--- The task ---
All entries must be returned precisely as they appear.

Collected data:
=== Section Start ===

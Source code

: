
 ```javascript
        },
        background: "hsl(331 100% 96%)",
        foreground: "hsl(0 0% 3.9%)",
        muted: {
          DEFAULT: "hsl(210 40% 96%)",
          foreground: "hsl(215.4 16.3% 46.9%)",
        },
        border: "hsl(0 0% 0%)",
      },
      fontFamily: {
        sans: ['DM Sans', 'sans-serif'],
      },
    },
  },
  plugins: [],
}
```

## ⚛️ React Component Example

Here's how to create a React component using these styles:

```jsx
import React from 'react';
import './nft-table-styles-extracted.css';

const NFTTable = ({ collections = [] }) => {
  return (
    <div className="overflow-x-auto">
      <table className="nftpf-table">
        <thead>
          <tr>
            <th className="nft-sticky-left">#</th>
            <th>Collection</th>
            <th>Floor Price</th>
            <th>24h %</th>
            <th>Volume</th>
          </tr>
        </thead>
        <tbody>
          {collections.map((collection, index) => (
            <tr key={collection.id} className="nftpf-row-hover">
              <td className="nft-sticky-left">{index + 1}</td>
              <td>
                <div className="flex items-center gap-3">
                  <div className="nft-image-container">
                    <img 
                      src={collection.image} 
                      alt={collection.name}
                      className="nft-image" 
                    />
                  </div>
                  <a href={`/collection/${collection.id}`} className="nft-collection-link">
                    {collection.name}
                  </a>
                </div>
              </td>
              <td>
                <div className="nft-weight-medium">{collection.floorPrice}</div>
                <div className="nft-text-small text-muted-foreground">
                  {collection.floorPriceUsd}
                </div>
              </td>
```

=== Section End ===

--- Exercise result ---
Source code

:
 ```javascript
        },
        background: "hsl(331 100% 96%)",
        foreground: "hsl(0 0% 3.9%)",
        muted: {
          DEFAULT: "hsl(210 40% 96%)",
          foreground: "hsl(215.4 16.3% 46.9%)",
        },
        border: "hsl(0 0% 0%)",
      },
      fontFamily: {
        sans: ['DM Sans', 'sans-serif'],
      },
    },
  },
  plugins: [],
}
```

## ⚛️ React Component Example

Here's how to create a React component using these styles:

```jsx
import React from 'react';
import './nft-table-styles-extracted.css';

const NFTTable = ({ collections = [] }) => {
  return (
    <div className="overflow-x-auto">
      <table className="nftpf-table">
        <thead>
          <tr>
            <th className="nft-sticky-left">#</th>
            <th>Collection</th>
            <th>Floor Price</th>
            <th>24h %</th>
            <th>Volume</th>
          </tr>
        </thead>
        <tbody>
          {collections.map((collection, index) => (
            <tr key={collection.id} className="nftpf-row-hover">
              <td className="nft-sticky-left">{index + 1}</td>
              <td>
                <div className="flex items-center gap-3">
                  <div className="nft-image-container">
                    <img 
                      src={collection.image} 
                      alt={collection.name}
                      className="nft-image" 
                    />
                  </div>
                  <a href={`/collection/${collection.id}`} className="nft-collection-link">
                    {collection.name}
                  </a>
                </div>
              </td>
              <td>
                <div className="nft-weight-medium">{collection.floorPrice}</div>
                <div className="nft-text-small text-muted-foreground">
                  {collection.floorPriceUsd}
                </div>
              </td>
```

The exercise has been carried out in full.